There was a story earlier this week that Iran’s government is seriously considering moving its national capital from Teheran, because, apparently:
[it] is in danger of being struck by a major earthquake.
A list of prior capital moves was kindly provided by the BBC:
Brazil: Brasilia, 1961Tanzania: Dodoma, 1973Ivory Coast: Yamoussoukro, 1983Nigeria: Abuja, 1991Kazakhstan: Astana, 1997Burma: Naypyidaw, 2005
The one missing from this list would be:
South Korea: Unnamed, 2004
Apart from South Korea, which has some obvious reasons for moving away from the North Korean border, all the other countries on this list were either dictatorships, or, as in the case of Brazil in the ’60s, were in the midst of an acute period of political and economic instability.
Moving capitals seems to be a means of shifting attention away from obvious problems, political or economic.
Burma is a case in point. According to the CIA, Myanmar sits at a pretty 206 out of 229 on the list of richest/poorest country in the world, and:
…socio-economic conditions have deteriorated because of the regime’s mismanagement of the economy. The economy suffers from serious macroeconomic imbalances – including rising inflation, fiscal deficits, multiple official exchange rates that overvalue the Burmese kyat, a distorted interest rate regime, unreliable statistics…

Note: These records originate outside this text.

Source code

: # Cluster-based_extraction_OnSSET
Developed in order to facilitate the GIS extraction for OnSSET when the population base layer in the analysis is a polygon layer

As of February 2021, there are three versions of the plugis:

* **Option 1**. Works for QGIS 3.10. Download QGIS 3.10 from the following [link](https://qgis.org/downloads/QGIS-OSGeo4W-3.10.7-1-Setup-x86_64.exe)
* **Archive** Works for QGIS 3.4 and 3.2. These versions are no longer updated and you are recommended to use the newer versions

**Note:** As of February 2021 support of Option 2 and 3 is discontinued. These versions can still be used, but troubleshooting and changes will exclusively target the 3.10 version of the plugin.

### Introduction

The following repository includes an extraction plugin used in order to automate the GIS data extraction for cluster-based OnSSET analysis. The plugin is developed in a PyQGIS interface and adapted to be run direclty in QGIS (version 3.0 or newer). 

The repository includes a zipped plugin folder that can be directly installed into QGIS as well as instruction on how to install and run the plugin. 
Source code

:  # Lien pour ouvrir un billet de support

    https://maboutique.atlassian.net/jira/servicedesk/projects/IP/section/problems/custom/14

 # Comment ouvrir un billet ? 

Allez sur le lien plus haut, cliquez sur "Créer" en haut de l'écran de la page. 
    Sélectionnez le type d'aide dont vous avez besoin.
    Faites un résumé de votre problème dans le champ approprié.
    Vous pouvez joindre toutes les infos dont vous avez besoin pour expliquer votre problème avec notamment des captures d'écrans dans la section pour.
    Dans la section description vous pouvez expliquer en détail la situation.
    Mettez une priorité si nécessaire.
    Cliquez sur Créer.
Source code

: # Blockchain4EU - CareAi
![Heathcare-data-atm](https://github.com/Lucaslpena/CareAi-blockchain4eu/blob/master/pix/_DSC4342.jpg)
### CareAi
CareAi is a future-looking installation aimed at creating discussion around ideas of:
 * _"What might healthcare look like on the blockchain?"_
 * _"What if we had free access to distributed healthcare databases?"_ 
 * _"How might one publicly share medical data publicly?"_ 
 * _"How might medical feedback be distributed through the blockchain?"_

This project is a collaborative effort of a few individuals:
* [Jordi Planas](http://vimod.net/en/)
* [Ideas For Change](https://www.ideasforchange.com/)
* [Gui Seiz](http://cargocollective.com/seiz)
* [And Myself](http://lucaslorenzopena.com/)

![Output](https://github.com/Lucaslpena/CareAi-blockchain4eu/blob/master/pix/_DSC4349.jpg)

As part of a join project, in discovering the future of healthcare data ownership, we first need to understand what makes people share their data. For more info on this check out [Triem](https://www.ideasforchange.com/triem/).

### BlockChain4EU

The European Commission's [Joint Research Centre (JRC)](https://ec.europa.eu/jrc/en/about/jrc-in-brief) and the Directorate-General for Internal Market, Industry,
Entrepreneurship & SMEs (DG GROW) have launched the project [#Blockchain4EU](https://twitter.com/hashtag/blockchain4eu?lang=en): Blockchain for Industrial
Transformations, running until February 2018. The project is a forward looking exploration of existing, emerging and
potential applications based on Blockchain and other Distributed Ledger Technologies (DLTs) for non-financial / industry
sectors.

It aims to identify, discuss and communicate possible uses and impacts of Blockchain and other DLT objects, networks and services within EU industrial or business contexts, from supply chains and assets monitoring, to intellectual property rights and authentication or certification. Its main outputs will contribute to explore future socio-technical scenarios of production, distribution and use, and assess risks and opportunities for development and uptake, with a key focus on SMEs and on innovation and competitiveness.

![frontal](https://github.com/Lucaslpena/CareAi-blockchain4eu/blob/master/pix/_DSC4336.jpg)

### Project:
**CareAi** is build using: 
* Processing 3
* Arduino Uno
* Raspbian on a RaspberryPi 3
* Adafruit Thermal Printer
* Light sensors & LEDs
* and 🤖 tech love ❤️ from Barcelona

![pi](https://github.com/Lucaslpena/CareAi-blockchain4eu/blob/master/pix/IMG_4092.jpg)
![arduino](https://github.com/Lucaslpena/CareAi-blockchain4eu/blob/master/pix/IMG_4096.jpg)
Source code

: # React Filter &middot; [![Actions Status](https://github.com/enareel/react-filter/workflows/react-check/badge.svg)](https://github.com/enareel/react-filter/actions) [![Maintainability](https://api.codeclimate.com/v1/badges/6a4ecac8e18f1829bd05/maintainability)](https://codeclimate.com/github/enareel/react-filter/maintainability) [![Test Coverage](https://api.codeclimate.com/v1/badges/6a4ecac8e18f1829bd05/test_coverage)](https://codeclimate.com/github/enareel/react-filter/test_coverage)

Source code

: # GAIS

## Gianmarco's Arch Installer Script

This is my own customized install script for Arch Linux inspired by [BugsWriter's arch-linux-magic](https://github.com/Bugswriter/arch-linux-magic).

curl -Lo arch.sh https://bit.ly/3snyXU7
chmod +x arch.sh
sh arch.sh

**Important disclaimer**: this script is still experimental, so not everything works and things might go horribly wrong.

Brazil was going through a period of political upheaval in the ’50s and ’60s, with multiple changes in government, although it was still a democracy. Tanzania was run by socialists/communists in cohorts with the Chinese. According to Wikipedia:
The socialist regime burned villages and forced people to relocate onto collective farms, which greatly disrupted agricultural efficiency and output
Ivory Coast, Nigeria and Kazakhstan were also autocracies trying to cover up the misdeeds of their governments around the time the new capitals were created.
So, history tells us it is not just earthquakes or other natural causes that precipitate such drastic and unreasonable moves.